Data Input Interface for loading a dataset via a CSV and an image directory.

This internal function allows simple parsing of class annotations encoded in a CSV, and can be called via the input_interface() function by passing "csv" as parameter interface.

Input Formats

CSV Format 1:
   - Name Column: "SAMPLE" -> String Value
   - Class Column: "CLASS" -> Sparse Categorical Classes (String/Integers)
   - Optional Meta Columns possible

CSV Format 2:
   - Name Column: "SAMPLE"
   - One-Hot Encoded Class Columns:
       -> If OHE parameter provides list of column names -> use these
       -> Else try to use all other columns as OHE columns
   - Optional Meta Columns only possible if OHE parameter provided

Expected structure:

dataset/
    images_dir/                 # path_imagedir = "dataset/images_dir"
        sample001.png
        sample002.png
        ...
        sample350.png
    annotations.csv             # path_data = "dataset/annotations.csv"

Parameters:

Name	Type	Description	Default
`path_data`	`str`	Path to the csv file.	required
`path_imagedir`	`str`	Path to the directory containing the images.	required
`allowed_image_formats`	`list of str`	List of allowed imaging formats. (provided by IO_Interface)	required
`training`	`bool`	Boolean option whether annotation data is available.	`True`
`ohe`	`bool`	Boolean option whether annotation data is sparse categorical or one-hot encoded.	`True`
`ohe_range`	`list of str`	List of column name values if annotation encoded in OHE. Example: ["classA", "classB", "classC"]	`None`
`col_sample`	`str`	Index column name for the sample name column.
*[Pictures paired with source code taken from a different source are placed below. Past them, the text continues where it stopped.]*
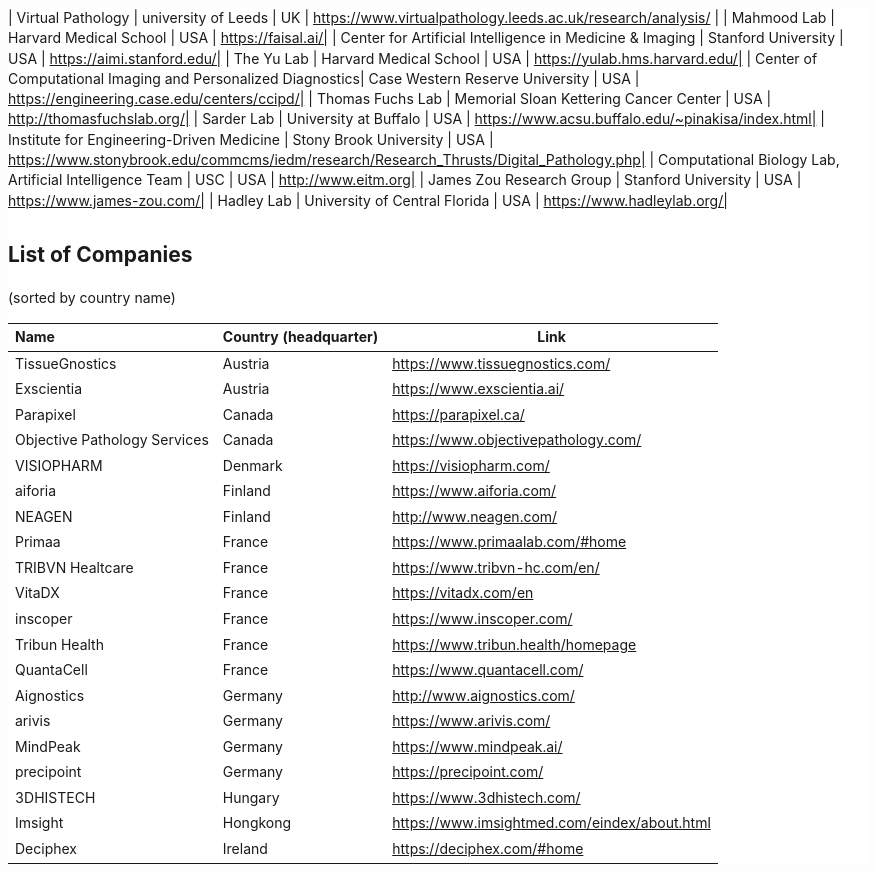 | Virtual Pathology                                           | university of Leeds                               | UK         | https://www.virtualpathology.leeds.ac.uk/research/analysis/ |
| Mahmood Lab                                                 | Harvard Medical School                            | USA        | https://faisal.ai/|
| Center for Artificial Intelligence in Medicine & Imaging    | Stanford University                               | USA        | https://aimi.stanford.edu/|
| The Yu Lab                                                  | Harvard Medical School                            | USA        | https://yulab.hms.harvard.edu/|
| Center of Computational Imaging and Personalized Diagnostics| Case Western Reserve University                   | USA        | https://engineering.case.edu/centers/ccipd/|
| Thomas Fuchs Lab                                            | Memorial Sloan Kettering Cancer Center            | USA        | http://thomasfuchslab.org/|
| Sarder Lab                                                  | University at Buffalo                             | USA        | https://www.acsu.buffalo.edu/~pinakisa/index.html|
| Institute for Engineering-Driven Medicine                   | Stony Brook University                            | USA        | https://www.stonybrook.edu/commcms/iedm/research/Research_Thrusts/Digital_Pathology.php|
| Computational Biology Lab, Artificial Intelligence Team     |  USC                                              | USA        | http://www.eitm.org|
| James Zou Research Group                                    | Stanford University                               | USA        | https://www.james-zou.com/|
| Hadley Lab                                                  | University of Central Florida                     | USA        | https://www.hadleylab.org/|









## List of Companies
(sorted by country name)

| Name | Country (headquarter) | Link |
| :---| --- | --- |
| TissueGnostics                                  | Austria     | https://www.tissuegnostics.com/ |
| Exscientia                                      | Austria     | https://www.exscientia.ai/ |
| Parapixel                                       | Canada      | https://parapixel.ca/ |
| Objective Pathology Services                    | Canada      | https://www.objectivepathology.com/ |
| VISIOPHARM                                      | Denmark     | https://visiopharm.com/|
| aiforia                                         | Finland     | https://www.aiforia.com/ |
| NEAGEN                                          | Finland     | http://www.neagen.com/|
| Primaa                                          | France      | https://www.primaalab.com/#home |
| TRIBVN Healtcare                                | France      | https://www.tribvn-hc.com/en/ |
| VitaDX                                          | France      | https://vitadx.com/en |
| inscoper                                        | France      | https://www.inscoper.com/ |
| Tribun Health                                   | France      | https://www.tribun.health/homepage |
| QuantaCell                                      | France      | https://www.quantacell.com/ |
| Aignostics                                      | Germany     | http://www.aignostics.com/|
| arivis                                          | Germany     | https://www.arivis.com/|
| MindPeak                                        | Germany     | https://www.mindpeak.ai/|
| precipoint                                      | Germany     | https://precipoint.com/|
| 3DHISTECH                                       | Hungary     | https://www.3dhistech.com/ |
| Imsight                                         | Hongkong    | https://www.imsightmed.com/eindex/about.html |
| Deciphex                                        | Ireland     | https://deciphex.com/#home|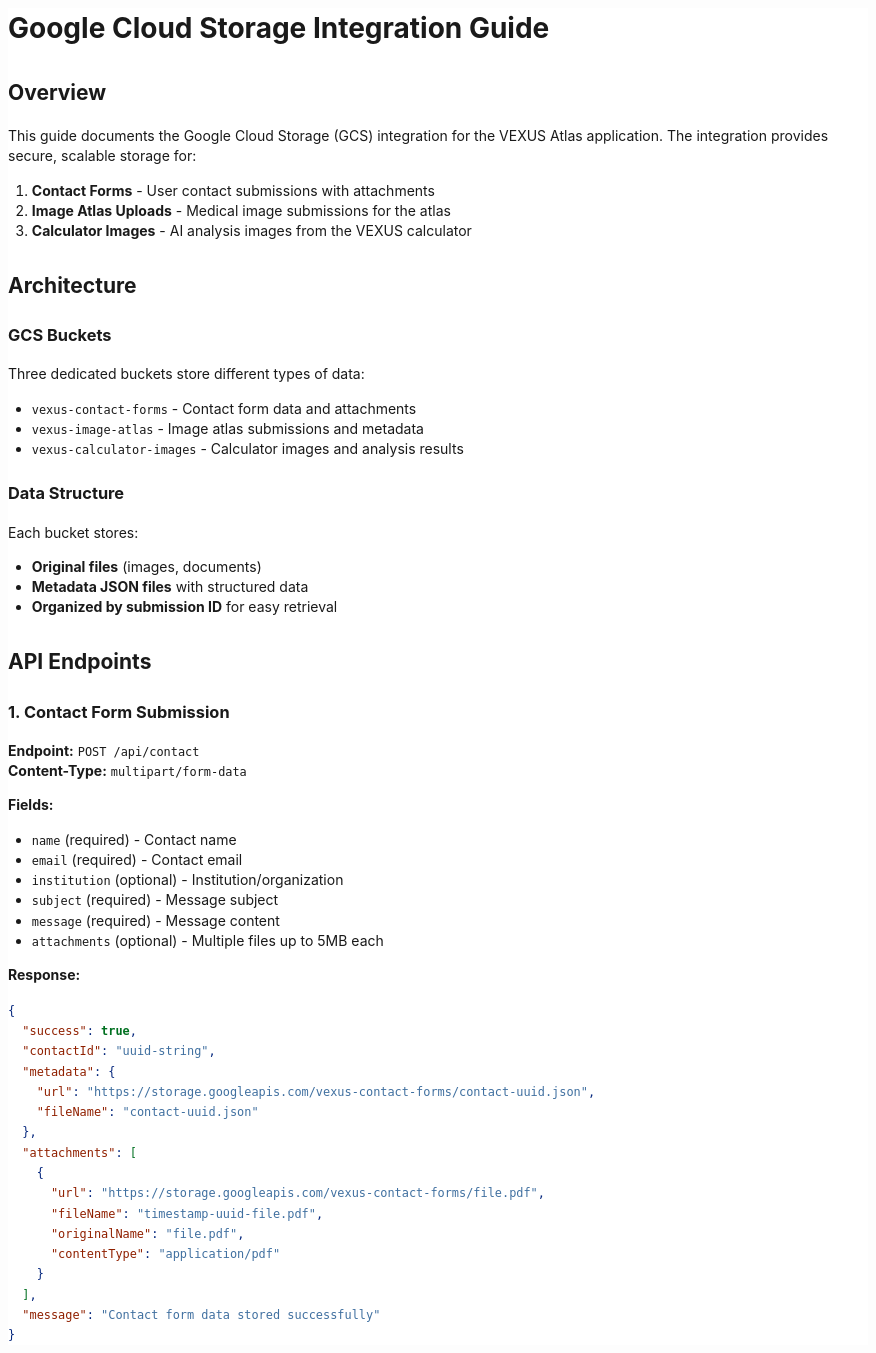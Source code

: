# Google Cloud Storage Integration Guide

## Overview

This guide documents the Google Cloud Storage (GCS) integration for the VEXUS Atlas application. The integration provides secure, scalable storage for:

1. **Contact Forms** - User contact submissions with attachments
2. **Image Atlas Uploads** - Medical image submissions for the atlas
3. **Calculator Images** - AI analysis images from the VEXUS calculator

## Architecture

### GCS Buckets

Three dedicated buckets store different types of data:

- `vexus-contact-forms` - Contact form data and attachments
- `vexus-image-atlas` - Image atlas submissions and metadata  
- `vexus-calculator-images` - Calculator images and analysis results

### Data Structure

Each bucket stores:
- **Original files** (images, documents)
- **Metadata JSON files** with structured data
- **Organized by submission ID** for easy retrieval

## API Endpoints

### 1. Contact Form Submission

**Endpoint:** `POST /api/contact`  
**Content-Type:** `multipart/form-data`

**Fields:**
- `name` (required) - Contact name
- `email` (required) - Contact email
- `institution` (optional) - Institution/organization
- `subject` (required) - Message subject
- `message` (required) - Message content
- `attachments` (optional) - Multiple files up to 5MB each

**Response:**
```json
{
  "success": true,
  "contactId": "uuid-string",
  "metadata": {
    "url": "https://storage.googleapis.com/vexus-contact-forms/contact-uuid.json",
    "fileName": "contact-uuid.json"
  },
  "attachments": [
    {
      "url": "https://storage.googleapis.com/vexus-contact-forms/file.pdf",
      "fileName": "timestamp-uuid-file.pdf",
      "originalName": "file.pdf",
      "contentType": "application/pdf"
    }
  ],
  "message": "Contact form data stored successfully"
}
```
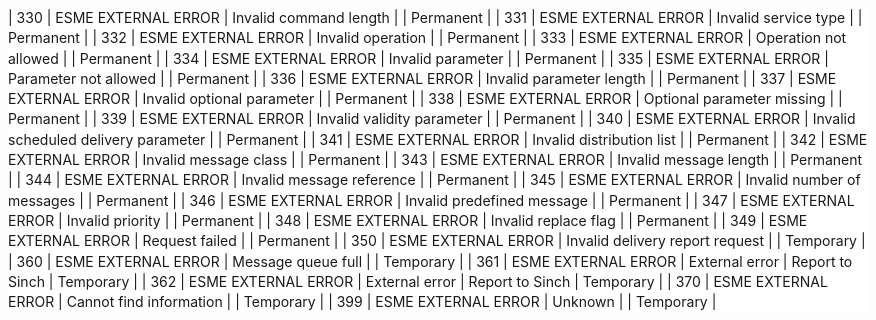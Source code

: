 | 330   | ESME EXTERNAL ERROR | Invalid command length                          |                                                                                    | Permanent  |
| 331   | ESME EXTERNAL ERROR | Invalid service type                            |                                                                                    | Permanent  |
| 332   | ESME EXTERNAL ERROR | Invalid operation                               |                                                                                    | Permanent  |
| 333   | ESME EXTERNAL ERROR | Operation not allowed                           |                                                                                    | Permanent  |
| 334   | ESME EXTERNAL ERROR | Invalid parameter                               |                                                                                    | Permanent  |
| 335   | ESME EXTERNAL ERROR | Parameter not allowed                           |                                                                                    | Permanent  |
| 336   | ESME EXTERNAL ERROR | Invalid parameter length                        |                                                                                    | Permanent  |
| 337   | ESME EXTERNAL ERROR | Invalid optional parameter                      |                                                                                    | Permanent  |
| 338   | ESME EXTERNAL ERROR | Optional parameter missing                      |                                                                                    | Permanent  |
| 339   | ESME EXTERNAL ERROR | Invalid validity parameter                      |                                                                                    | Permanent  |
| 340   | ESME EXTERNAL ERROR | Invalid scheduled delivery parameter            |                                                                                    | Permanent  |
| 341   | ESME EXTERNAL ERROR | Invalid distribution list                       |                                                                                    | Permanent  |
| 342   | ESME EXTERNAL ERROR | Invalid message class                           |                                                                                    | Permanent  |
| 343   | ESME EXTERNAL ERROR | Invalid message length                          |                                                                                    | Permanent  |
| 344   | ESME EXTERNAL ERROR | Invalid message reference                       |                                                                                    | Permanent  |
| 345   | ESME EXTERNAL ERROR | Invalid number of messages                      |                                                                                    | Permanent  |
| 346   | ESME EXTERNAL ERROR | Invalid predefined message                      |                                                                                    | Permanent  |
| 347   | ESME EXTERNAL ERROR | Invalid priority                                |                                                                                    | Permanent  |
| 348   | ESME EXTERNAL ERROR | Invalid replace flag                            |                                                                                    | Permanent  |
| 349   | ESME EXTERNAL ERROR | Request failed                                  |                                                                                    | Permanent  |
| 350   | ESME EXTERNAL ERROR | Invalid delivery report request                 |                                                                                    | Temporary  |
| 360   | ESME EXTERNAL ERROR | Message queue full                              |                                                                                    | Temporary  |
| 361   | ESME EXTERNAL ERROR | External error                                   | Report to Sinch                                                                    | Temporary  |
| 362   | ESME EXTERNAL ERROR | External error                                   | Report to Sinch                                                                    | Temporary  |
| 370   | ESME EXTERNAL ERROR | Cannot find information                         |                                                                                    | Temporary  |
| 399   | ESME EXTERNAL ERROR | Unknown                                         |                                                                                    | Temporary  |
Default: 'SAMPLE'	`'SAMPLE'`
`col_class`	`str`	Index column name for the sparse categorical classes column. Default: 'CLASS'	`'CLASS'`

Returns:

Name	Type	Description
`index_list`	`list of str`	List of sample/index encoded as Strings. Required in DataGenerator as `samples`.
`class_ohe`	`numpy.ndarray`	Classification list as One-Hot encoding. Required in DataGenerator as `labels`.
`class_n`	`int`	Number of classes. Required in NeuralNetwork for Architecture design as `n_labels`.
`class_names`	`list of str`	List of names for corresponding classes. Used for later prediction storage or evaluation.
`image_format`	`str`	Image format to add at the end of the sample index for image loading. Required in DataGenerator.

Source code in aucmedi/data_processing/io_interfaces/io_csv.py

def csv_loader(path_data, path_imagedir, allowed_image_formats,
               training=True, ohe=True, ohe_range=None,
               col_sample="SAMPLE", col_class="CLASS"):
    """ Data Input Interface for loading a dataset via a CSV and an image directory.

    This **internal** function allows simple parsing of class annotations encoded in a CSV,
    and can be called via the [input_interface()][aucmedi.data_processing.io_data.input_interface]
    function by passing `"csv"` as parameter `interface`.

    ???+ info "Input Formats"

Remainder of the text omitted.